Secondly, Earth’s lithospheric plates were rearranged into supercontinents multiple times over the last 2.5 billion years, yet Snelling seems arbitrarily to choose Rodinia as the ‘original’ supercontinent. Despite that Snelling and his YEC colleagues accept the evidence for past movements and arrangements of the continents (a key part of paleogeography), he glances over the fact that Rodinia itself was assembled from the broken pieces of an earlier supercontinent, commonly called Nuna, and Nuna was reassembled from an even earlier supercontinent, which was reassembled from an even earlier one.
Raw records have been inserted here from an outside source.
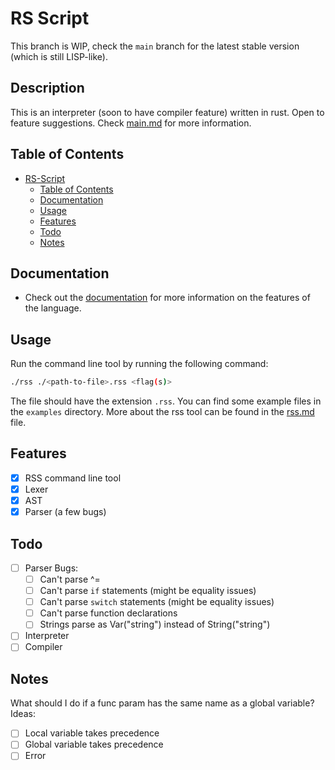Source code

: # RS Script
This branch is WIP, check the `main` branch for the latest stable version (which is still LISP-like).
## Description
This is an interpreter (soon to have compiler feature) written in rust. Open to feature suggestions. Check [main.md](docs/main.md) for more information.

## Table of Contents
- [RS-Script](#rs-script)
  - [Table of Contents](#table-of-contents)
  - [Documentation](#documentation)
  - [Usage](#usage)
  - [Features](#features)
  - [Todo](#todo)
  - [Notes](#notes)

## Documentation
- Check out the [documentation](docs/main.md) for more information on the features of the language.

## Usage
Run the command line tool by running the following command:
```bash
./rss ./<path-to-file>.rss <flag(s)>
```
The file should have the extension `.rss`. You can find some example files in the `examples` directory.
More about the rss tool can be found in the [rss.md](docs/rss.md) file.

## Features
- [x] RSS command line tool
- [x] Lexer
- [x] AST
- [x] Parser (a few bugs)

## Todo
- [ ] Parser Bugs:
    - [ ] Can't parse ^=
    - [ ] Can't parse `if` statements (might be equality issues)
    - [ ] Can't parse `switch` statements (might be equality issues)
    - [ ] Can't parse function declarations
    - [ ] Strings parse as Var("string") instead of String("string")
- [ ] Interpreter
- [ ] Compiler
 
## Notes

What should I do if a func param has the same name as a global variable?
Ideas:
- [ ] Local variable takes precedence
- [ ] Global variable takes precedence
- [ ] Error
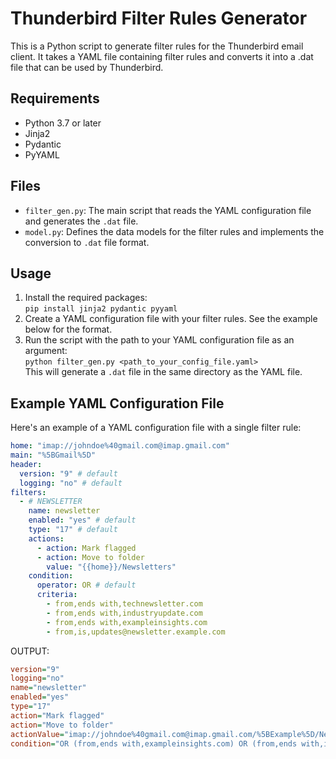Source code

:# Thunderbird Filter Rules Generator

This is a Python script to generate filter rules for the Thunderbird email client. It takes a YAML file containing filter rules and converts it into a .dat file that can be used by Thunderbird.

## Requirements

- Python 3.7 or later
- Jinja2
- Pydantic
- PyYAML

## Files

- `filter_gen.py`: The main script that reads the YAML configuration file and generates the `.dat` file.
- `model.py`: Defines the data models for the filter rules and implements the conversion to `.dat` file format.

## Usage

1. Install the required packages: \
   `pip install jinja2 pydantic pyyaml`
2. Create a YAML configuration file with your filter rules. See the example below for the format.
3. Run the script with the path to your YAML configuration file as an argument: \
   `python filter_gen.py <path_to_your_config_file.yaml>`\
    This will generate a `.dat` file in the same directory as the YAML file.

## Example YAML Configuration File

Here's an example of a YAML configuration file with a single filter rule:

```yml
home: "imap://johndoe%40gmail.com@imap.gmail.com"
main: "%5BGmail%5D"
header:
  version: "9" # default
  logging: "no" # default
filters:
  - # NEWSLETTER
    name: newsletter
    enabled: "yes" # default
    type: "17" # default
    actions:
      - action: Mark flagged
      - action: Move to folder
        value: "{{home}}/Newsletters"
    condition:
      operator: OR # default
      criteria:
        - from,ends with,technewsletter.com
        - from,ends with,industryupdate.com
        - from,ends with,exampleinsights.com
        - from,is,updates@newsletter.example.com
```

OUTPUT:

```ini
version="9"
logging="no"
name="newsletter"
enabled="yes"
type="17"
action="Mark flagged"
action="Move to folder"
actionValue="imap://johndoe%40gmail.com@imap.gmail.com/%5BExample%5D/Newsletters"
condition="OR (from,ends with,exampleinsights.com) OR (from,ends with,industryupdate.com) OR (from,ends with,technewsletter.com) OR (from,is,updates@newsletter.example.com)"
```
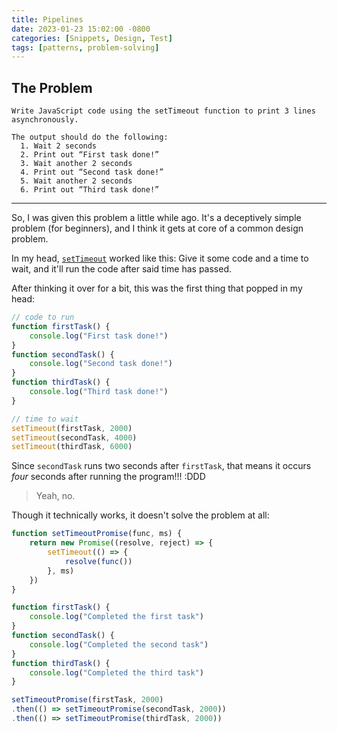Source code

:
 ```yaml
---
title: Pipelines
date: 2023-01-23 15:02:00 -0800
categories: [Snippets, Design, Test]
tags: [patterns, problem-solving]
---
```


## The Problem
```
Write JavaScript code using the setTimeout function to print 3 lines asynchronously.

The output should do the following:
  1. Wait 2 seconds
  2. Print out “First task done!”
  3. Wait another 2 seconds
  4. Print out “Second task done!”
  5. Wait another 2 seconds
  6. Print out “Third task done!”
```
---
So, I was given this problem a little while ago. It's a deceptively simple problem (for beginners), and I think it gets at core of a common design problem.

In my head, [`setTimeout`](https://developer.mozilla.org/en-US/docs/Web/API/setTimeout) worked like this: Give it some code and a time to wait, and it'll run the code after said time has passed.

After thinking it over for a bit, this was the first thing that popped in my head:
```js
// code to run
function firstTask() {
	console.log("First task done!")
}
function secondTask() {
	console.log("Second task done!")
}
function thirdTask() {
	console.log("Third task done!")
}

// time to wait
setTimeout(firstTask, 2000)
setTimeout(secondTask, 4000)
setTimeout(thirdTask, 6000)
```

Since `secondTask` runs two seconds after `firstTask`, that means it occurs *four* seconds after running the program!!! :DDD

> Yeah, no.

Though it technically works, it doesn't solve the problem at all:



```js
function setTimeoutPromise(func, ms) {
	return new Promise((resolve, reject) => {
		setTimeout(() => {
			resolve(func())
		}, ms)
	})
}

function firstTask() {
	console.log("Completed the first task")
}
function secondTask() {
	console.log("Completed the second task")
}
function thirdTask() {
	console.log("Completed the third task")
}

setTimeoutPromise(firstTask, 2000)
.then(() => setTimeoutPromise(secondTask, 2000))
.then(() => setTimeoutPromise(thirdTask, 2000))
```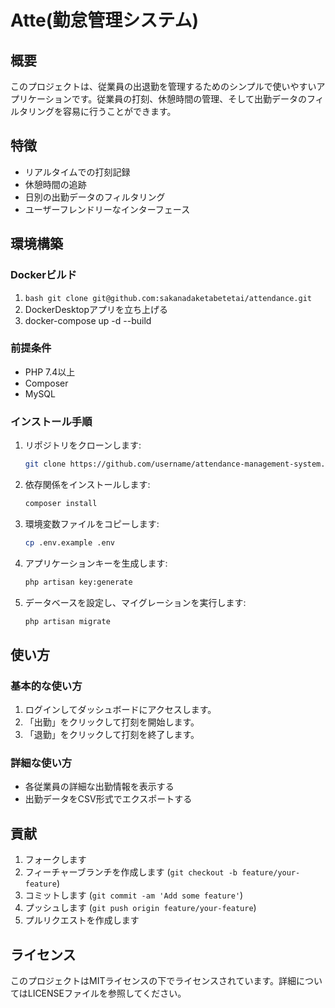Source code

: # Atte(勤怠管理システム)

## 概要

このプロジェクトは、従業員の出退勤を管理するためのシンプルで使いやすいアプリケーションです。従業員の打刻、休憩時間の管理、そして出勤データのフィルタリングを容易に行うことができます。

## 特徴

- リアルタイムでの打刻記録
- 休憩時間の追跡
- 日別の出勤データのフィルタリング
- ユーザーフレンドリーなインターフェース

## 環境構築

### Dockerビルド

1. ```bash git clone git@github.com:sakanadaketabetetai/attendance.git ```
2. DockerDesktopアプリを立ち上げる
3. docker-compose up -d --build



### 前提条件

- PHP 7.4以上
- Composer
- MySQL

### インストール手順

1. リポジトリをクローンします:
    ```bash
    git clone https://github.com/username/attendance-management-system.git
    ```
2. 依存関係をインストールします:
    ```bash
    composer install
    ```
3. 環境変数ファイルをコピーします:
    ```bash
    cp .env.example .env
    ```
4. アプリケーションキーを生成します:
    ```bash
    php artisan key:generate
    ```
5. データベースを設定し、マイグレーションを実行します:
    ```bash
    php artisan migrate
    ```

## 使い方

### 基本的な使い方

1. ログインしてダッシュボードにアクセスします。
2. 「出勤」をクリックして打刻を開始します。
3. 「退勤」をクリックして打刻を終了します。

### 詳細な使い方

- 各従業員の詳細な出勤情報を表示する
- 出勤データをCSV形式でエクスポートする

## 貢献

1. フォークします
2. フィーチャーブランチを作成します (`git checkout -b feature/your-feature`)
3. コミットします (`git commit -am 'Add some feature'`)
4. プッシュします (`git push origin feature/your-feature`)
5. プルリクエストを作成します

## ライセンス

このプロジェクトはMITライセンスの下でライセンスされています。詳細についてはLICENSEファイルを参照してください。
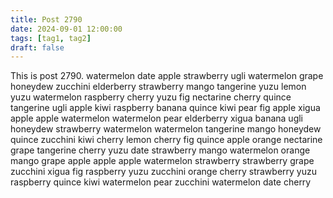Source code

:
 ```yaml
---
title: Post 2790
date: 2024-09-01 12:00:00
tags: [tag1, tag2]
draft: false
---
```

This is post 2790.
watermelon
date
apple
strawberry
ugli
watermelon
grape
honeydew
zucchini
elderberry
strawberry
mango
tangerine
yuzu
lemon
yuzu
watermelon
raspberry
cherry
yuzu
fig
nectarine
cherry
quince
tangerine
ugli
apple
kiwi
raspberry
banana
quince
kiwi
pear
fig
apple
xigua
apple
apple
watermelon
watermelon
pear
elderberry
xigua
banana
ugli
honeydew
strawberry
watermelon
watermelon
tangerine
mango
honeydew
quince
zucchini
kiwi
cherry
lemon
cherry
fig
quince
apple
orange
nectarine
grape
tangerine
cherry
yuzu
date
strawberry
mango
watermelon
orange
mango
grape
apple
apple
apple
watermelon
strawberry
strawberry
grape
zucchini
xigua
fig
raspberry
yuzu
zucchini
orange
cherry
strawberry
yuzu
raspberry
quince
kiwi
watermelon
pear
zucchini
watermelon
date
cherry
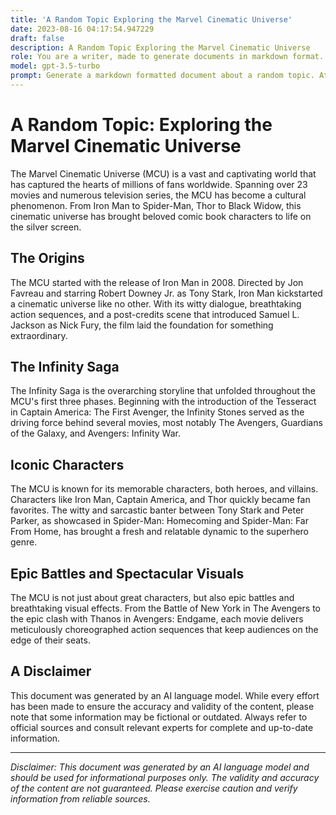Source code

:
 ```yaml
---
title: 'A Random Topic Exploring the Marvel Cinematic Universe'
date: 2023-08-16 04:17:54.947229
draft: false
description: A Random Topic Exploring the Marvel Cinematic Universe
role: You are a writer, made to generate documents in markdown format. It is very important that all of the documents you generate are in valid markdown format.
model: gpt-3.5-turbo
prompt: Generate a markdown formatted document about a random topic. At the bottom, include a disclaimer explaining that the document was generated by you. The first line of the document should be the title. Make sure that the entire document is in proper markdown format, using a mix of various tags to make the document visually appealing.
---
```


# A Random Topic: Exploring the Marvel Cinematic Universe

The Marvel Cinematic Universe (MCU) is a vast and captivating world that has captured the hearts of millions of fans worldwide. Spanning over 23 movies and numerous television series, the MCU has become a cultural phenomenon. From Iron Man to Spider-Man, Thor to Black Widow, this cinematic universe has brought beloved comic book characters to life on the silver screen.

## The Origins

The MCU started with the release of Iron Man in 2008. Directed by Jon Favreau and starring Robert Downey Jr. as Tony Stark, Iron Man kickstarted a cinematic universe like no other. With its witty dialogue, breathtaking action sequences, and a post-credits scene that introduced Samuel L. Jackson as Nick Fury, the film laid the foundation for something extraordinary.

## The Infinity Saga

The Infinity Saga is the overarching storyline that unfolded throughout the MCU's first three phases. Beginning with the introduction of the Tesseract in Captain America: The First Avenger, the Infinity Stones served as the driving force behind several movies, most notably The Avengers, Guardians of the Galaxy, and Avengers: Infinity War.

## Iconic Characters

The MCU is known for its memorable characters, both heroes, and villains. Characters like Iron Man, Captain America, and Thor quickly became fan favorites. The witty and sarcastic banter between Tony Stark and Peter Parker, as showcased in Spider-Man: Homecoming and Spider-Man: Far From Home, has brought a fresh and relatable dynamic to the superhero genre.

## Epic Battles and Spectacular Visuals

The MCU is not just about great characters, but also epic battles and breathtaking visual effects. From the Battle of New York in The Avengers to the epic clash with Thanos in Avengers: Endgame, each movie delivers meticulously choreographed action sequences that keep audiences on the edge of their seats.

## A Disclaimer

This document was generated by an AI language model. While every effort has been made to ensure the accuracy and validity of the content, please note that some information may be fictional or outdated. Always refer to official sources and consult relevant experts for complete and up-to-date information.

---
*Disclaimer: This document was generated by an AI language model and should be used for informational purposes only. The validity and accuracy of the content are not guaranteed. Please exercise caution and verify information from reliable sources.*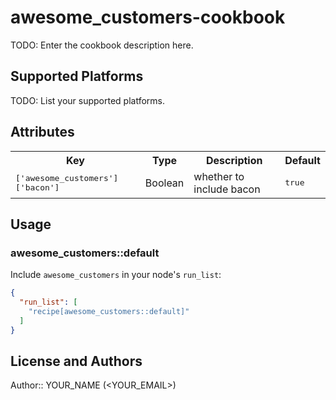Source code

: # awesome_customers-cookbook

TODO: Enter the cookbook description here.

## Supported Platforms

TODO: List your supported platforms.

## Attributes

<table>
  <tr>
    <th>Key</th>
    <th>Type</th>
    <th>Description</th>
    <th>Default</th>
  </tr>
  <tr>
    <td><tt>['awesome_customers']['bacon']</tt></td>
    <td>Boolean</td>
    <td>whether to include bacon</td>
    <td><tt>true</tt></td>
  </tr>
</table>

## Usage

### awesome_customers::default

Include `awesome_customers` in your node's `run_list`:

```json
{
  "run_list": [
    "recipe[awesome_customers::default]"
  ]
}
```

## License and Authors

Author:: YOUR_NAME (<YOUR_EMAIL>)
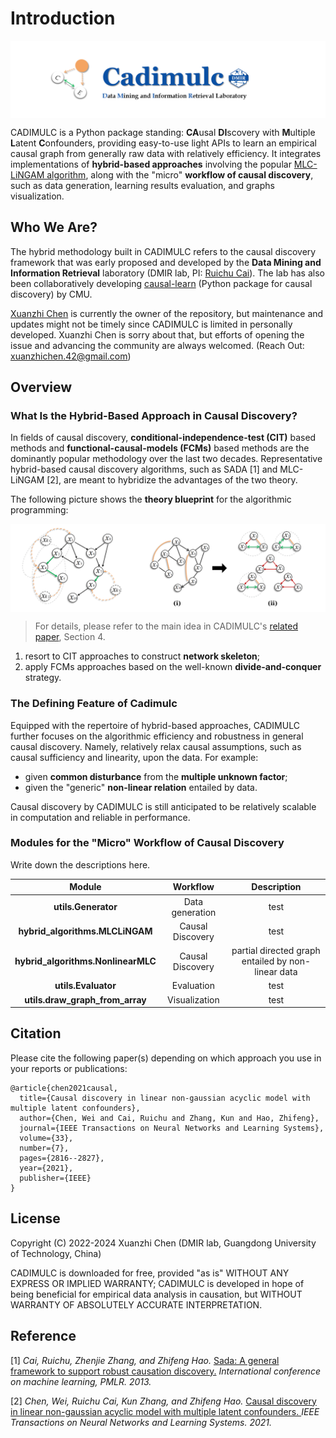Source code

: # Introduction
<div  align="center"> 
<img src="images/cadimulc_logo.png" align=center />
</div>

CADIMULC is a Python package standing: **CA**usal **DI**scovery 
with **M**ultiple **L**atent **C**onfounders, providing easy-to-use light APIs 
to learn an empirical causal graph from generally raw data with relatively efficiency.
It integrates implementations of **hybrid-based approaches** involving
the popular [MLC-LiNGAM algorithm](https://scholar.google.com/scholar?hl=en&as_sdt=0%2C5&q=Causal+discovery+in+linear+non-gaussian+acyclic+model+with+multiple+latent+confounders&btnG=),
along with the "micro" **workflow of causal discovery**, such as data generation, learning results evaluation, and graphs visualization.

## Who We Are?
The hybrid methodology built in CADIMULC refers to the causal discovery framework that was early proposed and
developed by the  **Data Mining and Information Retrieval** laboratory (DMIR lab, PI: [Ruichu Cai](https://ruichucai.github.io/)).
The lab has also been collaboratively developing [causal-learn](https://github.com/py-why/causal-learn) (Python package for causal discovery) by CMU.

[Xuanzhi Chen](https://xuanzhichen.github.io) is currently the owner of the repository, but
maintenance and updates might not be timely since CADIMULC is limited in personally developed. 
Xuanzhi Chen is sorry about that, but efforts of opening the issue and 
advancing the community are always welcomed.
(Reach Out: <xuanzhichen.42@gmail.com>)

##  Overview
### What Is the Hybrid-Based Approach in Causal Discovery?
In fields of causal discovery, 
**conditional-independence-test (CIT)** based methods
and **functional-causal-models (FCMs)** based methods
are the dominantly popular methodology over the last two decades.
Representative hybrid-based causal discovery algorithms, such as 
SADA [1] and MLC-LiNGAM [2], are meant to hybridize the advantages of the two theory.

The following picture shows the **theory blueprint** for the algorithmic programming:

<div  align="center"> 
<img src="images/hybrid_methodology.png" width = "850" align=center />
</div>

> For details, please refer to
the main idea 
in CADIMULC's [related paper](https://xuanzhichen.github.io/work/papers/nonlinear_mlc.pdf), Section 4.

1. resort to CIT approaches to construct **network skeleton**; 
2. apply FCMs approaches based on the well-known **divide-and-conquer** strategy.

[//]: # (for CADIMULC's algorithmic programming)

### The Defining Feature of Cadimulc
Equipped with the repertoire of hybrid-based approaches, 
CADIMULC further focuses on the algorithmic efficiency and robustness in general causal discovery.
Namely, relatively relax causal assumptions, such as causal sufficiency and linearity, upon the data.
For example:

- given **common disturbance** from the **multiple unknown factor**;
- given the "generic" **non-linear relation** entailed by data.

Causal discovery by CADIMULC is still anticipated to be relatively scalable in computation and reliable in performance.

### Modules for the "Micro" Workflow of Causal Discovery    
Write down the descriptions here.

|             **Module**             |   **Workflow**   |                  **Description**                   |
|:----------------------------------:|:----------------:|:--------------------------------------------------:|
|        **utils.Generator**         | Data generation  |                        test                        | 
|  **hybrid_algorithms.MLCLiNGAM**   | Causal Discovery |                        test                        |
| **hybrid_algorithms.NonlinearMLC** | Causal Discovery | partial directed graph entailed by non-linear data | 
|        **utils.Evaluator**         |    Evaluation    |                        test                        |  
|  **utils.draw_graph_from_array**   |  Visualization   |                        test                        | 

## Citation
Please cite the following paper(s) depending on which approach you use in your reports or publications:
```
@article{chen2021causal,
  title={Causal discovery in linear non-gaussian acyclic model with multiple latent confounders},
  author={Chen, Wei and Cai, Ruichu and Zhang, Kun and Hao, Zhifeng},
  journal={IEEE Transactions on Neural Networks and Learning Systems},
  volume={33},
  number={7},
  pages={2816--2827},
  year={2021},
  publisher={IEEE}
}
```

## License
Copyright (C) 2022-2024 Xuanzhi Chen (DMIR lab, Guangdong University of Technology, China)

CADIMULC is downloaded for free, provided "as is" WITHOUT ANY EXPRESS OR IMPLIED WARRANTY;
CADIMULC is developed in hope of being beneficial for empirical data analysis in causation,
but WITHOUT WARRANTY OF ABSOLUTELY ACCURATE INTERPRETATION.

## Reference
[1] *Cai, Ruichu, Zhenjie Zhang, and Zhifeng Hao.* 
[Sada: A general framework to support robust causation discovery.](https://scholar.google.com/scholar?hl=en&as_sdt=0%2C5&q=Sada%3A+A+general+framework+to+support+robust+causation+discovery.&btnG=)
*International conference on machine learning, PMLR. 2013.*

[2] *Chen, Wei, Ruichu Cai, Kun Zhang, and Zhifeng Hao.*
[Causal discovery in linear non-gaussian acyclic model with multiple latent confounders. ](https://scholar.google.com/scholar?hl=en&as_sdt=0%2C5&q=Causal+discovery+in+linear+non-gaussian+acyclic+model+with+multiple+latent+confounders&btnG=#d=gs_cit&t=1711554753714&u=%2Fscholar%3Fq%3Dinfo%3AzEuwtDsRA24J%3Ascholar.google.com%2F%26output%3Dcite%26scirp%3D0%26hl%3Den)
*IEEE Transactions on Neural Networks and Learning Systems. 2021.*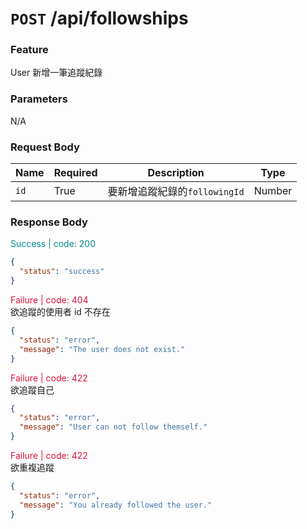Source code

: # `POST` /api/followships

### Feature

User 新增一筆追蹤紀錄

### Parameters

N/A

### Request Body

| Name | Required | Description                   | Type   |
| ---- | -------- | ----------------------------- | ------ |
| `id` | True     | 要新增追蹤紀錄的`followingId` | Number |

### Response Body

<font color="#008B8B">Success | code: 200</font>

```json
{
  "status": "success"
}
```

<font color="#DC143C">Failure | code: 404</font>  
欲追蹤的使用者 id 不存在

```json
{
  "status": "error",
  "message": "The user does not exist."
}
```

<font color="#DC143C">Failure | code: 422</font>  
欲追蹤自己

```json
{
  "status": "error",
  "message": "User can not follow themself."
}
```

<font color="#DC143C">Failure | code: 422</font>  
欲重複追蹤

```json
{
  "status": "error",
  "message": "You already followed the user."
}
```
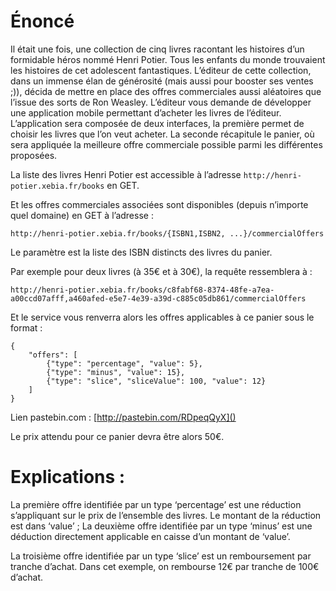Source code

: # Énoncé

Il était une fois, une collection de cinq livres racontant les histoires d’un formidable héros nommé Henri Potier. Tous les enfants du monde trouvaient les histoires de cet adolescent fantastiques. L’éditeur de cette collection, dans un immense élan de générosité (mais aussi pour booster ses ventes ;)), décida de mettre en place des offres commerciales aussi aléatoires que l’issue des sorts de Ron Weasley.
L’éditeur vous demande de développer une application mobile permettant d’acheter les livres de l’éditeur. L’application sera composée de deux interfaces, la première permet de choisir les livres que l’on veut acheter. La seconde récapitule le panier, où sera appliquée la meilleure offre commerciale possible parmi les différentes proposées.
 
La liste des livres Henri Potier est accessible à l’adresse `http://henri-potier.xebia.fr/books` en GET.
 
Et les offres commerciales associées sont disponibles (depuis n’importe quel domaine) en GET à l’adresse :

`http://henri-potier.xebia.fr/books/{ISBN1,ISBN2, ...}/commercialOffers` 

Le paramètre est la liste des ISBN distincts des livres du panier.
 
Par exemple pour deux livres (à 35€ et à 30€), la requête ressemblera à :

`http://henri-potier.xebia.fr/books/c8fabf68-8374-48fe-a7ea-a00ccd07afff,a460afed-e5e7-4e39-a39d-c885c05db861/commercialOffers`
 
Et le service vous renverra alors les offres applicables à ce panier sous le format :
```
{
    "offers": [
        {"type": "percentage", "value": 5},
        {"type": "minus", "value": 15},
        {"type": "slice", "sliceValue": 100, "value": 12}
    ]
}
```
Lien pastebin.com : [http://pastebin.com/RDpeqQyX]()
 
Le prix attendu pour ce panier devra être alors 50€.
 
# Explications :

La première offre identifiée par un type ‘percentage’ est une réduction s’appliquant sur le prix de l’ensemble des livres. Le montant de la réduction est dans ‘value’ ;
La deuxième offre identifiée par un type ‘minus’ est une déduction directement applicable en caisse d’un montant de ‘value’.

La troisième offre identifiée par un type ‘slice’ est un remboursement par tranche d’achat. Dans cet exemple, on rembourse 12€ par tranche de 100€ d’achat.
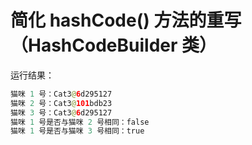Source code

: # 简化 hashCode() 方法的重写（HashCodeBuilder 类）

运行结果：

```java
猫咪 1 号：Cat3@6d295127
猫咪 2 号：Cat3@101bdb23
猫咪 3 号：Cat3@6d295127
猫咪 1 号是否与猫咪 2 号相同：false
猫咪 1 号是否与猫咪 3 号相同：true
```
Such is the natural cycle of our Earth, so long as there have been massive blocks of continental crust (which formed primarily between 3.0–2.5 billion years ago).

From Condie et al. (2015), illustrating the rates of continental assemblage and breakup over the last 2.5 billion years.

From Condie et al. (2015), illustrating the rates of continental assemblage and breakup over the last 2.5 billion years.

Thirdly, as Snelling accurately points out, supercontinents like Pangaea contain geological features like mountain ranges (e.g. the Appalachians and Caledonians) that now span two separated, lesser continents (e.g. North America and Europe). In other words, Snelling would have us believe not only that Earth’s continents broke apart and reassembled and broke apart again within a span of one year, but that alongside this process, major mountain chains of folded sedimentary strata—like the Appalachians—were formed from ‘Flood deposits’, then compressed and uplifted and faulted and eroded down to a recognizable form. This proposal is so far beyond unreasonable that its entertainment by professional scientists is simply astounding.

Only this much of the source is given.